Document images with source code
• • • • •

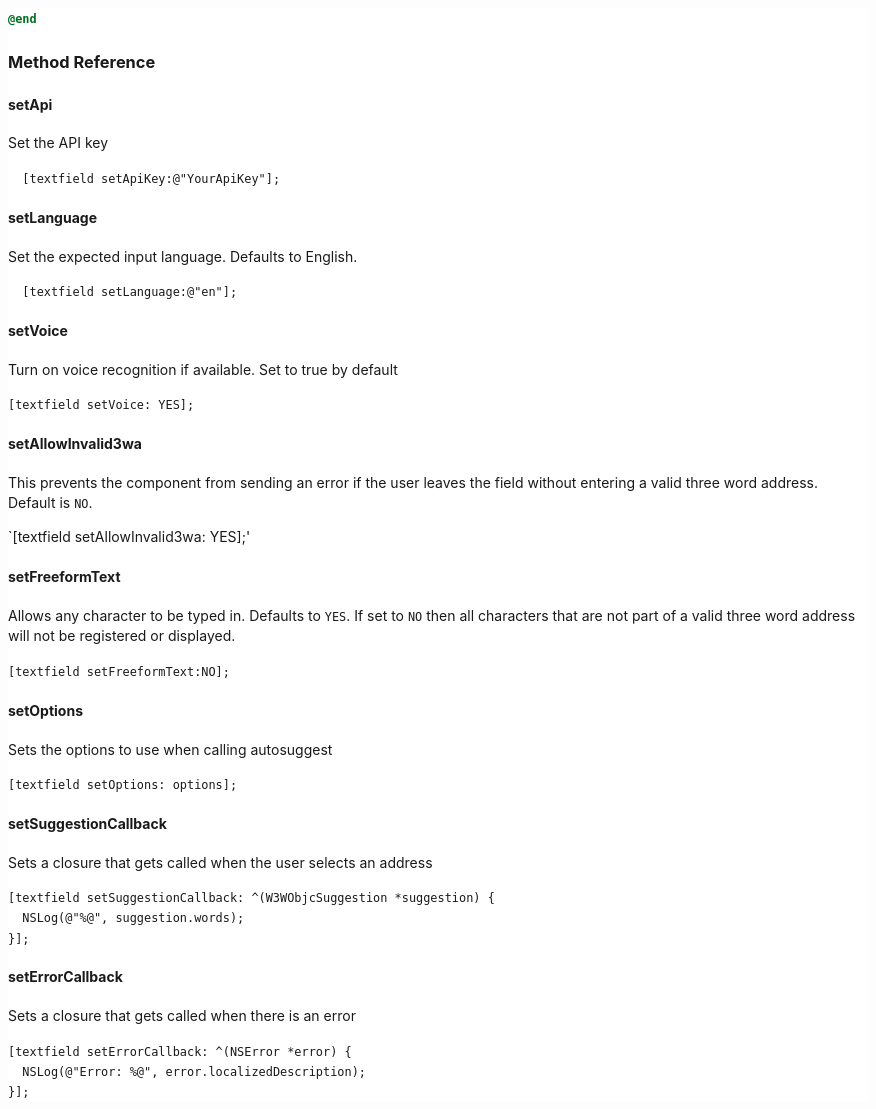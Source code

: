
 ```objective-c
@end
```

### Method Reference

#### setApi

Set the API key

`  [textfield setApiKey:@"YourApiKey"];`

#### setLanguage

Set the expected input language.  Defaults to English.

`  [textfield setLanguage:@"en"];`

#### setVoice

Turn on voice recognition if available.  Set to true by default

`[textfield setVoice: YES];`

#### setAllowInvalid3wa

This prevents the component from sending an error if the user leaves the field without entering a valid three word address.  Default is `NO`.
  
`[textfield setAllowInvalid3wa: YES];'

#### setFreeformText

Allows any character to be typed in.  Defaults to `YES`.  If set to `NO` then all characters that are not part of a valid three word address will not be registered or displayed.

`[textfield setFreeformText:NO];`

#### setOptions
  
Sets the options to use when calling autosuggest
  
`[textfield setOptions: options];`  


#### setSuggestionCallback

Sets a closure that gets called when the user selects an address  
  
```
[textfield setSuggestionCallback: ^(W3WObjcSuggestion *suggestion) {
  NSLog(@"%@", suggestion.words);
}];
```

#### setErrorCallback

Sets a closure that gets called when there is an error
  
```
[textfield setErrorCallback: ^(NSError *error) {
  NSLog(@"Error: %@", error.localizedDescription);
}];
```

• • • • •

◆ Work item ◆
Your task is to reproduce exactly the lines that begin at the line containing "### Method Reference" and end at the final line of the data above.

◆ Response ◆
### Method Reference

#### setApi

Set the API key

`  [textfield setApiKey:@"YourApiKey"];`

#### setLanguage

Set the expected input language.  Defaults to English.

`  [textfield setLanguage:@"en"];`

#### setVoice

Turn on voice recognition if available.  Set to true by default

`[textfield setVoice: YES];`

#### setAllowInvalid3wa

This prevents the component from sending an error if the user leaves the field without entering a valid three word address.  Default is `NO`.
  
`[textfield setAllowInvalid3wa: YES];'

#### setFreeformText

Allows any character to be typed in.  Defaults to `YES`.  If set to `NO` then all characters that are not part of a valid three word address will not be registered or displayed.

`[textfield setFreeformText:NO];`

#### setOptions
  
Sets the options to use when calling autosuggest
  
`[textfield setOptions: options];`  


#### setSuggestionCallback

Sets a closure that gets called when the user selects an address  
  
```
[textfield setSuggestionCallback: ^(W3WObjcSuggestion *suggestion) {
  NSLog(@"%@", suggestion.words);
}];
```

#### setErrorCallback

Sets a closure that gets called when there is an error
  
```
[textfield setErrorCallback: ^(NSError *error) {
  NSLog(@"Error: %@", error.localizedDescription);
}];
```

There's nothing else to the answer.